La Chambre des comptes a présenté le 30 juin dernier son rapport annuel aux députés de la commission des finances et du budget de l’Assemblée nationale. D’après ce rapport, les comptables publics ont enregistré de nombreux déficits et n’ont pas apuré ces manquants même après la mise en débet de ces comptables. Ainsi, d’après les chiffres annoncés par la Chambre des comptes, pendant trois ans (en 2005, 2006 et en 2007), les comptables publics ont fait perdre au trésor public la somme de 10 milliards 177 millions de francs Cfa (voir tableau ci-dessous).

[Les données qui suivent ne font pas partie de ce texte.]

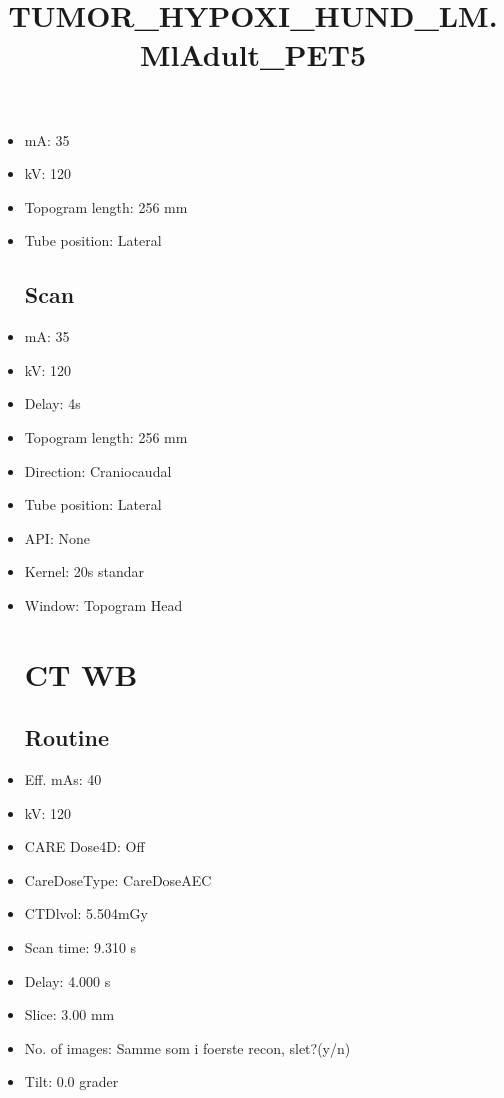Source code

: \documentclass[12pt]{article}
\title{TUMOR\_HYPOXI\_HUND\_LM.MlAdult\_PET5}
\begin{document}
\maketitle
\newpage
\tableofcontents
\newpage
{}


\begin{itemize}\section{Topogram}
\subsection{Routine}
\item mA: 35\item kV: 120\item Topogram length: 256 mm\item Tube position: Lateral
\subsection{Scan}\item mA: 35\item kV: 120\item Delay: 4s\item Topogram length: 256 mm\item Direction: Craniocaudal\item Tube position: Lateral\item API: None\item Kernel: 20s standar\item Window: Topogram Head
\section{CT WB}
\subsection{Routine}
\item Eff. mAs: 40\item kV: 120\item CARE Dose4D: Off\item CareDoseType: CareDoseAEC\item CTDlvol: 5.504mGy\item Scan time: 9.310 s\item Delay: 4.000 s\item Slice: 3.00 mm\item No. of images: Samme som i foerste recon, slet?(y/n)\item Tilt: 0.0 grader

\end{itemize}
\end{document}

Pour la chambre, la responsabilité personnelle et pécuniaire du comptable public est engagée à hauteur des déficits et manquants qu’il aura provoqués. Mais, ces déficits ne sont pas toujours relevés sur les salaires de ces comptables mis en débet par le ministère des Finances. « Plusieurs balances générales des comptes présentent des déficits qui persistent dans les écritures des comptables de base après que les actes de mise en débet aient été pris à l’encontre des auteurs desdits déficits et que des précomptes courent sur les salaires de ces derniers », indique le rapport de la chambre.
« Aussi, saisis par la Chambre des comptes pour fournir les diligences menées à dessein de régulariser les déficits, les comptables produisent-ils parfois des actes de mise en débet qui, à la vérification, n’ont pas abouti à des précomptes sur les salaires des mis en cause », note le rapport.
Contestation
Les chiffres annoncés par la Chambre des comptes sont contestés par le ministère des Finances, bien qu’il reconnaisse le problème. En effet, le 02 novembre 2009, répondant à une correspondance du président par intérim de la Chambre des comptes, Théodore Mbenoun, à ce sujet, Essimi Menye écrit : « Je précise toutefois que les données disponibles au niveau du ministère des Finances ne correspondent pas aux chiffres avancés dans votre rapport ». Ceci après avoir pris acte des recommandations de la chambre et après avoir reconnu le non apurement des déficits dans les écritures comptables après la mise en débet des auteurs. « J’ai donné des instructions pour que tous les cas de cette nature soient recensés et régularisés. Il vous sera rendu compte des résultats de ce travail en temps opportun », écrit Essimi Menye.
Au ministère des Finances, le reporter du Jour n’a pas pu entrer en possession des chiffres contradictoires. « Ce sont les chiffres que seul peut détenir le directeur général du Trésor qui, actuellement, est souffrant. Et même s’il était disponible, je ne suis pas sûr qu’il devait vous les procurer », affirme un cadre à la direction générale du Trésor.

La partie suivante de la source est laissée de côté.